Apaixonado por futebol, o jornalista e escritor uruguaio Eduardo Galeano diz que no esporte a América Latina superou a dominação européia. "Aqui se joga o melhor futebol do mundo, com graça, dança e música", afirmou.
Galeano esteve no Rio, semana passada, para finalizar o trabalho de pesquisa do seu próximo livro, que terá o futebol como tema.
"Futebol a sol e sombra" deve ser concluído nos próximos dias. Segundo o autor, o livro será lançado no Brasil provavelmente no início do próximo semestre.
A Folha publica, com exclusividade, trechos de três capítulos: "O torcedor", "O fanático" e "O juiz".
Uma das principais preocupações de Galeano nesta obra é mostrar o outro lado do futebol. "Falarei sobre as estruturas comerciais que têm sequestrado o futebol, e que são responsáveis pela transformação do prazer em dever", disse.
"O livro também é uma homenagem. O futebol é uma festa dos olhos que o olham e uma alegria para o corpo que joga. Mas não tenho a pretensão de revelar toda a sua beleza", afirmou o autor.
Galeano se define como um defensor intransigente das utopias e lamenta que os países da América Latina tenham "abandonado o sonho de conquistar a justiça social" para adotar o receituário "de um liberalismo ultrapassado".
Ele se conforta com a idéia de que, no futebol, a América Latina desempenha um papel inverso ao que tem na política ou na economia. "Nós subvertemos e superamos o futebol original, que veio dos ingleses", disse.
No novo livro, ele reserva elogios principalmente ao Brasil. "Em matéria de música e de futebol, sou um traidor da pátria: prefiro o Brasil a qualquer outro país do mundo", disse.
Galeano considera o futebol que se joga na Europa uma espécie de "atletismo". "A força e a velocidade são mais importantes que o talento e a espontaneidade. O resultado é um estilo feio, de passes longos pelo alto. Tem vigor, falta vida", afirmou.
O maior perigo que os latino-americanos correm, segundo o escritor, é o de querer imitar o estilo europeu. "Não faz nenhum sentido. A idéia central é: a beleza pode ser eficaz", defende.
A prova da eficácia seria a superioridade dos países da América do Sul em relação aos países da Europa na história das Copas do Mundo. "E olha que eles sempre concorrem com pelo menos o dobro de países", afirmou.
Se Brasil, Argentina e Uruguai ainda são os principais representantes dos "países oprimidos", Galeano também reserva muitos elogios ao futebol colombiano.

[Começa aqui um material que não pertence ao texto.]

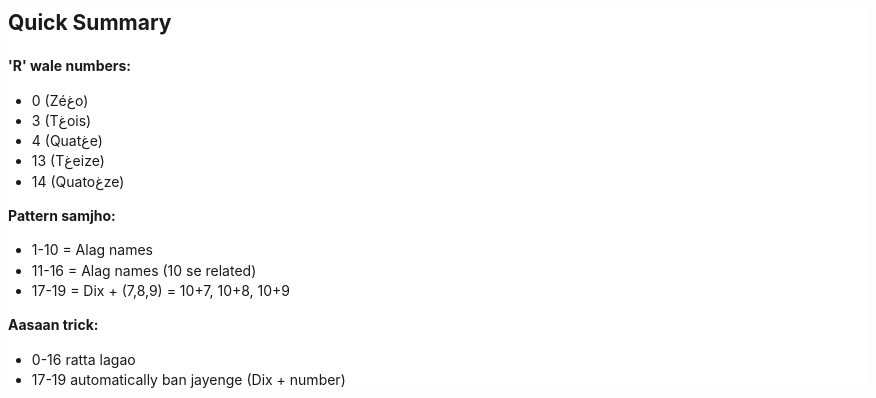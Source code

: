 
## Quick Summary

**'R' wale numbers:**
- 0 (Zéغo)
- 3 (Tغois)
- 4 (Quatغe)
- 13 (Tغeize)
- 14 (Quatoغze)

**Pattern samjho:**
- 1-10 = Alag names
- 11-16 = Alag names (10 se related)
- 17-19 = Dix + (7,8,9) = 10+7, 10+8, 10+9

**Aasaan trick:** 
- 0-16 ratta lagao
- 17-19 automatically ban jayenge (Dix + number)
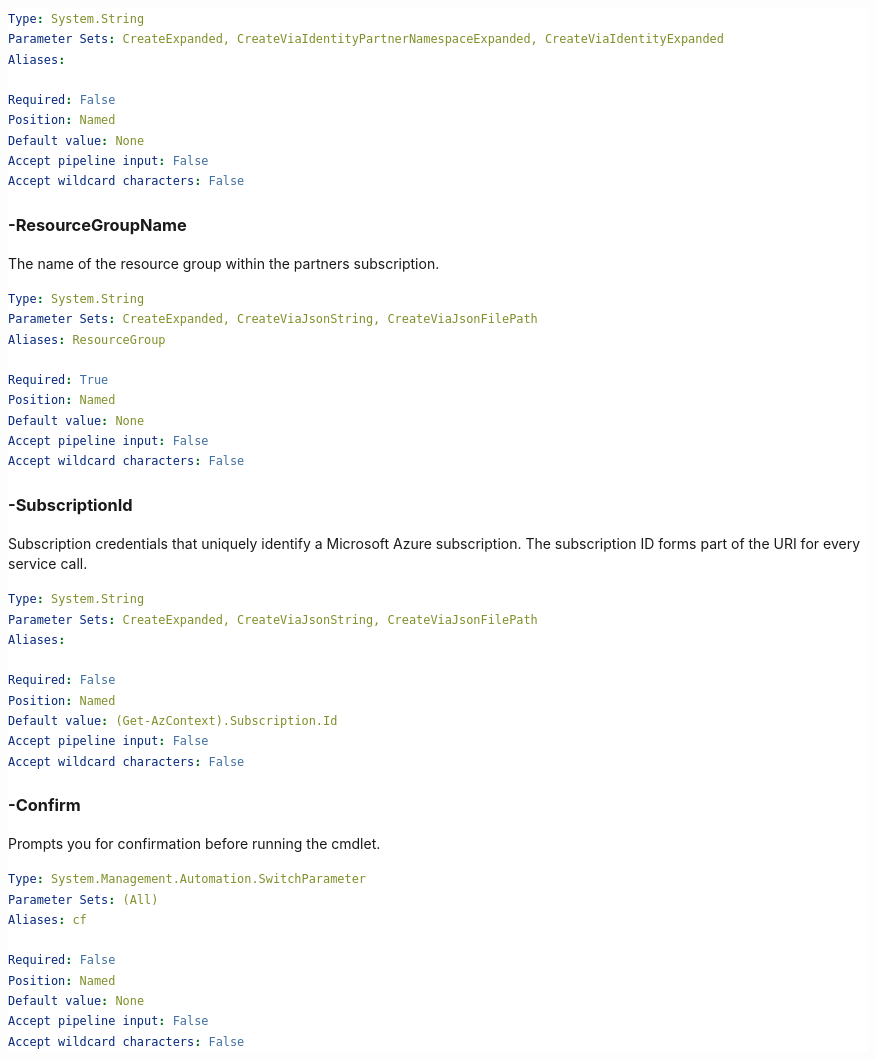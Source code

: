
 ```yaml
Type: System.String
Parameter Sets: CreateExpanded, CreateViaIdentityPartnerNamespaceExpanded, CreateViaIdentityExpanded
Aliases:

Required: False
Position: Named
Default value: None
Accept pipeline input: False
Accept wildcard characters: False
```

### -ResourceGroupName
The name of the resource group within the partners subscription.

```yaml
Type: System.String
Parameter Sets: CreateExpanded, CreateViaJsonString, CreateViaJsonFilePath
Aliases: ResourceGroup

Required: True
Position: Named
Default value: None
Accept pipeline input: False
Accept wildcard characters: False
```

### -SubscriptionId
Subscription credentials that uniquely identify a Microsoft Azure subscription.
The subscription ID forms part of the URI for every service call.

```yaml
Type: System.String
Parameter Sets: CreateExpanded, CreateViaJsonString, CreateViaJsonFilePath
Aliases:

Required: False
Position: Named
Default value: (Get-AzContext).Subscription.Id
Accept pipeline input: False
Accept wildcard characters: False
```

### -Confirm
Prompts you for confirmation before running the cmdlet.

```yaml
Type: System.Management.Automation.SwitchParameter
Parameter Sets: (All)
Aliases: cf

Required: False
Position: Named
Default value: None
Accept pipeline input: False
Accept wildcard characters: False
```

"O que aconteceu na Copa com a Colômbia foi um acidente. Conheço a técnica e a habilidade de seus jogadores", afirmou.
Os países africanos também foram lembrados pelo escritor.
"Os jogadores de lá têm força física e estão se tornando muito habilidosos", afirmou Galeano, que espera pelo fim da reserva de mercado para os países europeus, que detêm o maior número de vagas para as Copas do Mundo.
O autor culpa a Fifa por esse protecionismo: "A estrutura da Fifa é monárquica. Ela tem um rei, o João Havelange (presidente da entidade) e funciona como uma grande corporação multinacional, que visa só um objetivo: o lucro."